Está visto que en este mundo
cruel quien tiene más poder que uno y está arriba, muy pocas veces tiene el
equilibrio necesario para ser justo y no ostentarlo contra el más débil.
Supongo que lo deben hacer para compensar su falta de valentía o de talento o
por algún complejo psicológico. Los más cobardes, suelen usar ese poder para
lastimarte si uno no demuestra sumisión.
Como nunca he intentado nada “por
izquierda” no tuve que ser obsecuente por contraprestación. Tampoco por
gusto personal, bah. Y nunca sabré bien los motivos pero cuando alguien osa
menoscabar mi dignidad con algún cuento, me sale de adentro un indio indomable y
avasallo a mi adversario con todos los argumentos a mano y la yugular hinchada.

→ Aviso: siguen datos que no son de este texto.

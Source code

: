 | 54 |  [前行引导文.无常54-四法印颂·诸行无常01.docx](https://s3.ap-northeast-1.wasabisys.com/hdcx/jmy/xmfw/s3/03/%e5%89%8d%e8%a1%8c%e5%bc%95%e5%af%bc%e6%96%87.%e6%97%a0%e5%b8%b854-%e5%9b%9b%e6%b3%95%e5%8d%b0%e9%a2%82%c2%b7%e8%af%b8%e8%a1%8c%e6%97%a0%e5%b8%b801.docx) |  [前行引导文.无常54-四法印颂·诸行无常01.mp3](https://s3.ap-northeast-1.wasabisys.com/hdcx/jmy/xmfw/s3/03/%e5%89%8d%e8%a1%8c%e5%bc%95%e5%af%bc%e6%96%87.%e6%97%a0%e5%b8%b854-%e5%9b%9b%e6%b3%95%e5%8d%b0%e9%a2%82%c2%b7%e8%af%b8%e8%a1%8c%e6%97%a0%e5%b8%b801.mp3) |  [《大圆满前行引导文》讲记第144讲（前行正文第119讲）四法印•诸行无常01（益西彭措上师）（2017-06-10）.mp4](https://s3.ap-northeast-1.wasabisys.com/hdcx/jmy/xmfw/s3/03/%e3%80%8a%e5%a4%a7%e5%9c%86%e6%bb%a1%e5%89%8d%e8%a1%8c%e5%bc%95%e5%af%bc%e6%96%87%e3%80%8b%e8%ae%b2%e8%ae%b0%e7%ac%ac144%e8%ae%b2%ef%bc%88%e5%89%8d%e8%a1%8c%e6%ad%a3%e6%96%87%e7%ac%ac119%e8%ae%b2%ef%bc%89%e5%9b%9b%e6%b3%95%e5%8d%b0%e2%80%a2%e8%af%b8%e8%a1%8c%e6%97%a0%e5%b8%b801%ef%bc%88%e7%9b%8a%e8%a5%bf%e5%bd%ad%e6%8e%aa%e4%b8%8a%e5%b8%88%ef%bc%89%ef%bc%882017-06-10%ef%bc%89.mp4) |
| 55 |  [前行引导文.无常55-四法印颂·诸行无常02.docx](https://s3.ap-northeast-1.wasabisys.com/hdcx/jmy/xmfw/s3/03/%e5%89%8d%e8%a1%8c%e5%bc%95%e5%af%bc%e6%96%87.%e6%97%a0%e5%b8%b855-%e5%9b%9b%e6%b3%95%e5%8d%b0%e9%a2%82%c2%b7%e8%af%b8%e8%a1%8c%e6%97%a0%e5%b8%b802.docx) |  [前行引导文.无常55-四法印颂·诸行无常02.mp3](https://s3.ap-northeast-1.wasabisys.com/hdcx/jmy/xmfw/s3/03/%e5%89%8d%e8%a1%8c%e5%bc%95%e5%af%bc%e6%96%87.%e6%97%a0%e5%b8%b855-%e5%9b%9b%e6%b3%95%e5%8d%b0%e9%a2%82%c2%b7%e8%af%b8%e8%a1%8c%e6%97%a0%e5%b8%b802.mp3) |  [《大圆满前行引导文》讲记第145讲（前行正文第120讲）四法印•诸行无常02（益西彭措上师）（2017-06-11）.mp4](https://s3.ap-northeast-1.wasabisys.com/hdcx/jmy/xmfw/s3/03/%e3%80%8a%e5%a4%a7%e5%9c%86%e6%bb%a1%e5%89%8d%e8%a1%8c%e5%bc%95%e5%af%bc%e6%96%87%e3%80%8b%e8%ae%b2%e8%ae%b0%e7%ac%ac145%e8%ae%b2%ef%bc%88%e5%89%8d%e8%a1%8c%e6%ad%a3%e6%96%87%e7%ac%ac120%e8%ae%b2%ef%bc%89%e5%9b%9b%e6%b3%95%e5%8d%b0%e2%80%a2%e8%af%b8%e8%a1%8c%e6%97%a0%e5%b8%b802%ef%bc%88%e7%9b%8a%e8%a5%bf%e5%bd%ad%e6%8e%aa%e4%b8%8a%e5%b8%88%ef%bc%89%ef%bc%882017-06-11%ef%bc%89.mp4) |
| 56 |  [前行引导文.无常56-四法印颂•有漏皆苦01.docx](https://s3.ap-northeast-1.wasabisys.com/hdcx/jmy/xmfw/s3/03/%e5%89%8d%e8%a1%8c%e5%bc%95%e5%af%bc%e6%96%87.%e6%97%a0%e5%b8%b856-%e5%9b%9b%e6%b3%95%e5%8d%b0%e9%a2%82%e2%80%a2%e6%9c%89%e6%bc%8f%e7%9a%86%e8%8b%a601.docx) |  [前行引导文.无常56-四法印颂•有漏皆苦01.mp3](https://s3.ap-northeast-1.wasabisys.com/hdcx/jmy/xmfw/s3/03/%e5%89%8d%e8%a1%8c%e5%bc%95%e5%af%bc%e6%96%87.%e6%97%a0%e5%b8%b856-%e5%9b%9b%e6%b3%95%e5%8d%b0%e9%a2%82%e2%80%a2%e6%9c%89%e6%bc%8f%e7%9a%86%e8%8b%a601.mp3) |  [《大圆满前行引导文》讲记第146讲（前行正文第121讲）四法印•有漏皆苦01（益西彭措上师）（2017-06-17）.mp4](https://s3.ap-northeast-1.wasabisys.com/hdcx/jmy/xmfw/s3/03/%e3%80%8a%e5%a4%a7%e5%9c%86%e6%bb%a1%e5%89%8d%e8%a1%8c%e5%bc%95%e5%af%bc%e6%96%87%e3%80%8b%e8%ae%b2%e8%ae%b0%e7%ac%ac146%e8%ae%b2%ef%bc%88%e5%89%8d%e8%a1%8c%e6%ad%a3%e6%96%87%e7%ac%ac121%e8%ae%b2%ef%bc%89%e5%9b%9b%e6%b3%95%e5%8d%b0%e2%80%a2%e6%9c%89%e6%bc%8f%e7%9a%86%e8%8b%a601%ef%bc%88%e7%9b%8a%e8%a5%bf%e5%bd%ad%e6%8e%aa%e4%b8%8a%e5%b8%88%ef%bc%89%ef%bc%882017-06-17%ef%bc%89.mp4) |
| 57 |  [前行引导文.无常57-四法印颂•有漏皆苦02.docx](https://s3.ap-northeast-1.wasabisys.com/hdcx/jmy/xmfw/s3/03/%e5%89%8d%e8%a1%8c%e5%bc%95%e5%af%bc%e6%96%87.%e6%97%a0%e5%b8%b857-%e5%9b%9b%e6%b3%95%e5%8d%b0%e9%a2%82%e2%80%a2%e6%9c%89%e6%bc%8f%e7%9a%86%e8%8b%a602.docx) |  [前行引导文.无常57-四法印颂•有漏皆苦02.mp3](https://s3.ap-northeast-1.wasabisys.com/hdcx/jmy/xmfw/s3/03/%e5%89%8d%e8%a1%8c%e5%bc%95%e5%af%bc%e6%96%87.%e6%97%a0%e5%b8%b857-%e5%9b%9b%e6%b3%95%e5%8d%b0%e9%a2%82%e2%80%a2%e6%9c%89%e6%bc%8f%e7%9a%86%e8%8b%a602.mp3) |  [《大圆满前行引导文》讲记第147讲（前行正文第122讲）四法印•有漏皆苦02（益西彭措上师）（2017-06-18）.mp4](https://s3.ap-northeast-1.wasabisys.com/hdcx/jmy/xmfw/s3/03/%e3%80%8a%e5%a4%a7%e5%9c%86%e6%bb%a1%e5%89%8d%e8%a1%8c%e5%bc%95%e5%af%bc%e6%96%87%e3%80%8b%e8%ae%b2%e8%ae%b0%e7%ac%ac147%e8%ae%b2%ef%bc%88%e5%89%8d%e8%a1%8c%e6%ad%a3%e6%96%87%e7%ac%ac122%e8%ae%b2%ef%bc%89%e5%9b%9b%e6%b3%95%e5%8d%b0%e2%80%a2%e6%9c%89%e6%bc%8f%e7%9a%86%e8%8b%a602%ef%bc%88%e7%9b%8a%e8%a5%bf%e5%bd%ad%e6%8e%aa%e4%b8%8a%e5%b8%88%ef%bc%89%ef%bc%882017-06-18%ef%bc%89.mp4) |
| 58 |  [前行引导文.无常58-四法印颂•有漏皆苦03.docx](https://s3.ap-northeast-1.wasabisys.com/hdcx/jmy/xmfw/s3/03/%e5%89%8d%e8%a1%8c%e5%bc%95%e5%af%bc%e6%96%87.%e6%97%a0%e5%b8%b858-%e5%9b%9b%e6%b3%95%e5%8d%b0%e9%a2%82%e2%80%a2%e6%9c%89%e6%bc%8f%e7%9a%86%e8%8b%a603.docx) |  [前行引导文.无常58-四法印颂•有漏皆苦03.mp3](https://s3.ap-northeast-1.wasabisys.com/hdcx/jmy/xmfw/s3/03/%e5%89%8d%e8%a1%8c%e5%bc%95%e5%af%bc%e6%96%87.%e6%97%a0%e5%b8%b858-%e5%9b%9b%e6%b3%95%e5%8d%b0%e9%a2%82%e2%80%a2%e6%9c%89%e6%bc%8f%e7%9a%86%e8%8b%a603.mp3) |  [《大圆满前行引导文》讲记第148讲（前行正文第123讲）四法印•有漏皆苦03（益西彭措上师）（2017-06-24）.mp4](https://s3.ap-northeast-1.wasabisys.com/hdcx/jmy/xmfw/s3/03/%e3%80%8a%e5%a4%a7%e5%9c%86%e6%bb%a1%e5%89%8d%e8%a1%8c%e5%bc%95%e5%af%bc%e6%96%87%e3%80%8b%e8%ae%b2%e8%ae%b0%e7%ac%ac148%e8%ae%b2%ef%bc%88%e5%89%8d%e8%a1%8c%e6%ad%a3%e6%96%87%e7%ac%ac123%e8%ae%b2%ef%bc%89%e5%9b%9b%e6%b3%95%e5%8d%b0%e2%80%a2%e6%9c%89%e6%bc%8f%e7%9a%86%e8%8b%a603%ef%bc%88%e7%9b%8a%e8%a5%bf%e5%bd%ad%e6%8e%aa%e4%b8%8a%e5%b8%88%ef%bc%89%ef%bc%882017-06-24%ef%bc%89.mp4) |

Como suelen ser muy lógicos, gano dialécticamente, pero no mido las posibles
consecuencias.
También solía defender por
solidaridad -a costas de mi propia seguridad- las causas de gente que me rodeaba
y que consideraba estaba en inferioridad de condiciones ante quien la bastardeaba. Intentando poner blanco sobre
negro la idea con un ejemplo, me he peleado varias veces con algún jefe en el
trabajo por intentar salvar la honra de compañeros a los que basureaban,
desmerecían o ninguneaban. Recuerdo el caso de G.G. quien, después de haberle
enseñado largamente al “asesor” profesional-paracaidista J.D. (uno de esos
acomodados de la política que abundan en el Estado) sobre un tema de
comercialización de ganado, no fue tenido en cuenta cuando el organismo debió
enviar a un expositor para hablar del asunto en un seminario que se daba en una
universidad bonaerense. El jefe recompensó con la distinción a otro profesional-paracaidista
de segundo nivel, que sabía mucho menos.
Cuando me enteré de la injusticia y tuve la oportunidad de hablarle, ante la negativa del asesor a corregir la
medida, le tiré sobre su cara la bajeza de la decisión que tomaba. Y no
conforme, renuncié a seguir formando parte del equipo temático. Por una de esas
que tiene la vida, no tomó represalias sobre mi pero mi intransigencia me dejó
sin un trabajo técnicamente interesante y para el cual estaba bastante bien capacitado y
preparado. Fue para siempre porque, pasado el tiempo, no pude obtener las condiciones
y el poder de decisión que pretendía para retornar a algo que me gustaba.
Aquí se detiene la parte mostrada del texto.